GDPval-AA v2 is an independent benchmark from Artificial Analysis that measures real-world professional task completion across 220 tasks and 44 occupations. Sonnet 4.6 scored 1395 Elo — solidly mid-pack. Sonnet 5 scores 1618 Elo — a +223 point gain that places it ahead of Opus 4.8 (1615). This is the first time a Sonnet-tier model has outscored the concurrent Opus flagship on any benchmark. The System Card notes: "Claude Sonnet 5 ranks second (ELO 1618), statistically tied with Opus 4.8 (ELO 1615) and trailing only Fable 5 (ELO 1783)."

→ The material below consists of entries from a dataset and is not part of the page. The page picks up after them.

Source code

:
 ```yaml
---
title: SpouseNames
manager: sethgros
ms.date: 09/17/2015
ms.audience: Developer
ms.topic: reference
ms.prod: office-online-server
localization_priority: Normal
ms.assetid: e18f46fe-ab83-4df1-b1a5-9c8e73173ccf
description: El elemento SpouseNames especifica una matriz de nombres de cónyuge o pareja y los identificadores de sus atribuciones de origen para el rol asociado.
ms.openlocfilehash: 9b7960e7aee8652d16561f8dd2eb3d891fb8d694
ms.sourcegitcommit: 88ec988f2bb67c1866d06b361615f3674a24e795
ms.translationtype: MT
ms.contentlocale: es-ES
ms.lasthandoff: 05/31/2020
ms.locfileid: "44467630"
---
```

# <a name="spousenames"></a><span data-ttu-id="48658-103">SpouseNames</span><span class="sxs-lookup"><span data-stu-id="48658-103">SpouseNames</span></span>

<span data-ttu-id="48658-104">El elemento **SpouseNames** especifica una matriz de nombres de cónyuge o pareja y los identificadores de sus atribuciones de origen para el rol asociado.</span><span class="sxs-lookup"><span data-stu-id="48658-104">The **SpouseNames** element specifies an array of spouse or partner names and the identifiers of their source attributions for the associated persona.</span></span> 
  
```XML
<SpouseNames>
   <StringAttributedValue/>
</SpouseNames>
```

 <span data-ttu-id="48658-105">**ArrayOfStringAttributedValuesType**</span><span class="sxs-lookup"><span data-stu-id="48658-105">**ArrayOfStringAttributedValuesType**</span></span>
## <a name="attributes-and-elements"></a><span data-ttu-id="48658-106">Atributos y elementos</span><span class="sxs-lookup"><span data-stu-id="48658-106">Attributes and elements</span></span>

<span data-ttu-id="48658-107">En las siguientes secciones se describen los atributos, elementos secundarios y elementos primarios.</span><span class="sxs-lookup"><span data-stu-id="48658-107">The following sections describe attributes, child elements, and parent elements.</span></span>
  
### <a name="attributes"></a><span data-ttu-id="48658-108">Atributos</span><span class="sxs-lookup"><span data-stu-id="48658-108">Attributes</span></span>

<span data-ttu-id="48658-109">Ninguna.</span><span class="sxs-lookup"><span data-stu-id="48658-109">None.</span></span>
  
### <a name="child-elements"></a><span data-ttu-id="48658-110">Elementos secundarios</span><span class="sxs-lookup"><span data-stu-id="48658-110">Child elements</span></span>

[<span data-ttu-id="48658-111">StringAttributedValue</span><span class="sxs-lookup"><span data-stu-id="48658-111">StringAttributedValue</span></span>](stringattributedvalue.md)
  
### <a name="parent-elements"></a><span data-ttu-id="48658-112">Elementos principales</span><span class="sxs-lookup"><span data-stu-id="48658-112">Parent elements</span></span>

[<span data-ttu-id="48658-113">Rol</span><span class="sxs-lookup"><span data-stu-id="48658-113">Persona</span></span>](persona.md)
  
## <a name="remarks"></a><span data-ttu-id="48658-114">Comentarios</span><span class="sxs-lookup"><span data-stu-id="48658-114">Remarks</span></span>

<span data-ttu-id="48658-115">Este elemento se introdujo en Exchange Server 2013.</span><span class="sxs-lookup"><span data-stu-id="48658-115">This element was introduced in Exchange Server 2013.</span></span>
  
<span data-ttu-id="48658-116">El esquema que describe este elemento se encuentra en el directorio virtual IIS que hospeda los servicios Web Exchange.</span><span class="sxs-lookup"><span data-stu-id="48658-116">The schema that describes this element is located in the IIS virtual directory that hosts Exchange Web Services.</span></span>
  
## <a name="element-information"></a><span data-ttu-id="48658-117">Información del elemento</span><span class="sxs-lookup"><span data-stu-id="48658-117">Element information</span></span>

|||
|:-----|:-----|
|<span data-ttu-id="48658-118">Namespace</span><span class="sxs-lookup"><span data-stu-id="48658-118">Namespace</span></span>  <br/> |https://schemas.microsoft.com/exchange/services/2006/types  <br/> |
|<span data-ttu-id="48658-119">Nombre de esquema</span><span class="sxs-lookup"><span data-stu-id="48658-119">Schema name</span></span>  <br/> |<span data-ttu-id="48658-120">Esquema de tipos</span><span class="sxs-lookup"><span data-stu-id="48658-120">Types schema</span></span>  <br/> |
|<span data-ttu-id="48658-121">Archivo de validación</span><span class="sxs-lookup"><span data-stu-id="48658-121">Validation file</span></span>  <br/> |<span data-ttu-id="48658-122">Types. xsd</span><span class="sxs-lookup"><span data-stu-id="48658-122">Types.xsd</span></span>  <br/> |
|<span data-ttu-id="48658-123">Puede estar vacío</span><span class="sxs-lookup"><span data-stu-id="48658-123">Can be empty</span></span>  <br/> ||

For everyday professional use — document analysis, slide creation, spreadsheet work, research synthesis — Sonnet 5 delivers better-than-Opus quality at 60% of the cost. There is no tradeoff.

SWE-bench: Solid Gains on Both Pro and Verified

On SWE-bench Pro (the harder, contamination-resistant variant): +5.1 points (58.1% → 63.2%). On SWE-bench Verified (the classic 500-problem set): +5.6 points (79.6% → 85.2%). These are meaningful but not structural gains — SWE-bench is becoming a saturated benchmark at the frontier. The more interesting story is in the independent evaluation: CursorBench, measured by Cursor in their production harness, shows Sonnet 5 at 61.2% vs Sonnet 4.6 at 49.0% — a +12.2 point gain. Different tasks, different harness, but a consistent signal: Sonnet 5 is materially better at real-world coding.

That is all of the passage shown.